-- SOURCE MATERIAL --
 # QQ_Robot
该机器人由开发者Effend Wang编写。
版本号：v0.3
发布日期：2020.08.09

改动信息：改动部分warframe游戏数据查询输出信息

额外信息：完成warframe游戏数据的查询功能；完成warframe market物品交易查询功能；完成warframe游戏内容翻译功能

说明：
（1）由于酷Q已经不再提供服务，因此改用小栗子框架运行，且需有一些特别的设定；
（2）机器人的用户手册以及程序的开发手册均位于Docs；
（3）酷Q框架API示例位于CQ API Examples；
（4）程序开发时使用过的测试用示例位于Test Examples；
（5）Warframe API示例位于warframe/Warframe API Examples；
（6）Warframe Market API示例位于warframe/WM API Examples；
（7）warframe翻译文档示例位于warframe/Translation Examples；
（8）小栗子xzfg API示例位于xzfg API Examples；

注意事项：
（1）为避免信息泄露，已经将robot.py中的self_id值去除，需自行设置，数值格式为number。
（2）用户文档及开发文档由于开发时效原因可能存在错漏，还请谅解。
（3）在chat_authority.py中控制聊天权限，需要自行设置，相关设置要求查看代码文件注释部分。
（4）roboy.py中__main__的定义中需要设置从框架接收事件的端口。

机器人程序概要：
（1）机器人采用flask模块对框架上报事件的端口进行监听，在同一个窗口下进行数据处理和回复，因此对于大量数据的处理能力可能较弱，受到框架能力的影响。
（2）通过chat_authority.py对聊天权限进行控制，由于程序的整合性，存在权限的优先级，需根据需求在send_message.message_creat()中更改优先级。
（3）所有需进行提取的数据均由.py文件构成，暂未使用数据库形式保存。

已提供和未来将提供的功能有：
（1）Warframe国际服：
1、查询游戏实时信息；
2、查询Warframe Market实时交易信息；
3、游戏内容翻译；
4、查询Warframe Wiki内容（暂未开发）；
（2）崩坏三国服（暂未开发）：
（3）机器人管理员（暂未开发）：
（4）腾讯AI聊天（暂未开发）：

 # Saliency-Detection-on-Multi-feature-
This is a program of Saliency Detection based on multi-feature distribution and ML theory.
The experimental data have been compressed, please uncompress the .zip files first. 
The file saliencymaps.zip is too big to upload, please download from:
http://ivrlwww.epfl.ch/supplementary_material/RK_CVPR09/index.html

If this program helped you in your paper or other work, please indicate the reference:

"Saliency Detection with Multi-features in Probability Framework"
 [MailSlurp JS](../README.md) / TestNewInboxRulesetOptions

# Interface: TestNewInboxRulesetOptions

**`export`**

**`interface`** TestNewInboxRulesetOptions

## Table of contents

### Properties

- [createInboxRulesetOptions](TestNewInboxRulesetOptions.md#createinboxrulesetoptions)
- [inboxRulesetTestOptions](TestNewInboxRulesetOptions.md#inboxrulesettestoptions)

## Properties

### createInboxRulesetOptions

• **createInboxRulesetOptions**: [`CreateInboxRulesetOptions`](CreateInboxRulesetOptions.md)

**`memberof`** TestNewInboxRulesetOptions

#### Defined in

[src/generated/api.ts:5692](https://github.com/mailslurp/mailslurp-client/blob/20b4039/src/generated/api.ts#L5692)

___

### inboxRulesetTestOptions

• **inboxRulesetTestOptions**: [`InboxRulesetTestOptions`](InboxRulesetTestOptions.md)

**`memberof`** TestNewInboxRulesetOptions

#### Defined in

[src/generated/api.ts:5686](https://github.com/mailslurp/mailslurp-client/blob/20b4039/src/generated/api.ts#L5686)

-- PROBLEM STATEMENT --
Set down the data above once more so that nothing differs from the original.

-- RESULT OF THIS TASK --
 # QQ_Robot
该机器人由开发者Effend Wang编写。
版本号：v0.3
发布日期：2020.08.09

改动信息：改动部分warframe游戏数据查询输出信息

额外信息：完成warframe游戏数据的查询功能；完成warframe market物品交易查询功能；完成warframe游戏内容翻译功能

说明：
（1）由于酷Q已经不再提供服务，因此改用小栗子框架运行，且需有一些特别的设定；
（2）机器人的用户手册以及程序的开发手册均位于Docs；
（3）酷Q框架API示例位于CQ API Examples；
（4）程序开发时使用过的测试用示例位于Test Examples；
（5）Warframe API示例位于warframe/Warframe API Examples；
（6）Warframe Market API示例位于warframe/WM API Examples；
（7）warframe翻译文档示例位于warframe/Translation Examples；
（8）小栗子xzfg API示例位于xzfg API Examples；

注意事项：
（1）为避免信息泄露，已经将robot.py中的self_id值去除，需自行设置，数值格式为number。
（2）用户文档及开发文档由于开发时效原因可能存在错漏，还请谅解。
（3）在chat_authority.py中控制聊天权限，需要自行设置，相关设置要求查看代码文件注释部分。
（4）roboy.py中__main__的定义中需要设置从框架接收事件的端口。

机器人程序概要：
（1）机器人采用flask模块对框架上报事件的端口进行监听，在同一个窗口下进行数据处理和回复，因此对于大量数据的处理能力可能较弱，受到框架能力的影响。
（2）通过chat_authority.py对聊天权限进行控制，由于程序的整合性，存在权限的优先级，需根据需求在send_message.message_creat()中更改优先级。
（3）所有需进行提取的数据均由.py文件构成，暂未使用数据库形式保存。

已提供和未来将提供的功能有：
（1）Warframe国际服：
1、查询游戏实时信息；
2、查询Warframe Market实时交易信息；
3、游戏内容翻译；
4、查询Warframe Wiki内容（暂未开发）；
（2）崩坏三国服（暂未开发）：
（3）机器人管理员（暂未开发）：
（4）腾讯AI聊天（暂未开发）：

 # Saliency-Detection-on-Multi-feature-
This is a program of Saliency Detection based on multi-feature distribution and ML theory.
The experimental data have been compressed, please uncompress the .zip files first. 
The file saliencymaps.zip is too big to upload, please download from:
http://ivrlwww.epfl.ch/supplementary_material/RK_CVPR09/index.html

If this program helped you in your paper or other work, please indicate the reference:

"Saliency Detection with Multi-features in Probability Framework"
 [MailSlurp JS](../README.md) / TestNewInboxRulesetOptions

# Interface: TestNewInboxRulesetOptions

**`export`**

**`interface`** TestNewInboxRulesetOptions

## Table of contents

### Properties

- [createInboxRulesetOptions](TestNewInboxRulesetOptions.md#createinboxrulesetoptions)
- [inboxRulesetTestOptions](TestNewInboxRulesetOptions.md#inboxrulesettestoptions)

## Properties

### createInboxRulesetOptions

• **createInboxRulesetOptions**: [`CreateInboxRulesetOptions`](CreateInboxRulesetOptions.md)

**`memberof`** TestNewInboxRulesetOptions

#### Defined in

[src/generated/api.ts:5692](https://github.com/mailslurp/mailslurp-client/blob/20b4039/src/generated/api.ts#L5692)

___

### inboxRulesetTestOptions

• **inboxRulesetTestOptions**: [`InboxRulesetTestOptions`](InboxRulesetTestOptions.md)

**`memberof`** TestNewInboxRulesetOptions

#### Defined in

[src/generated/api.ts:5686](https://github.com/mailslurp/mailslurp-client/blob/20b4039/src/generated/api.ts#L5686)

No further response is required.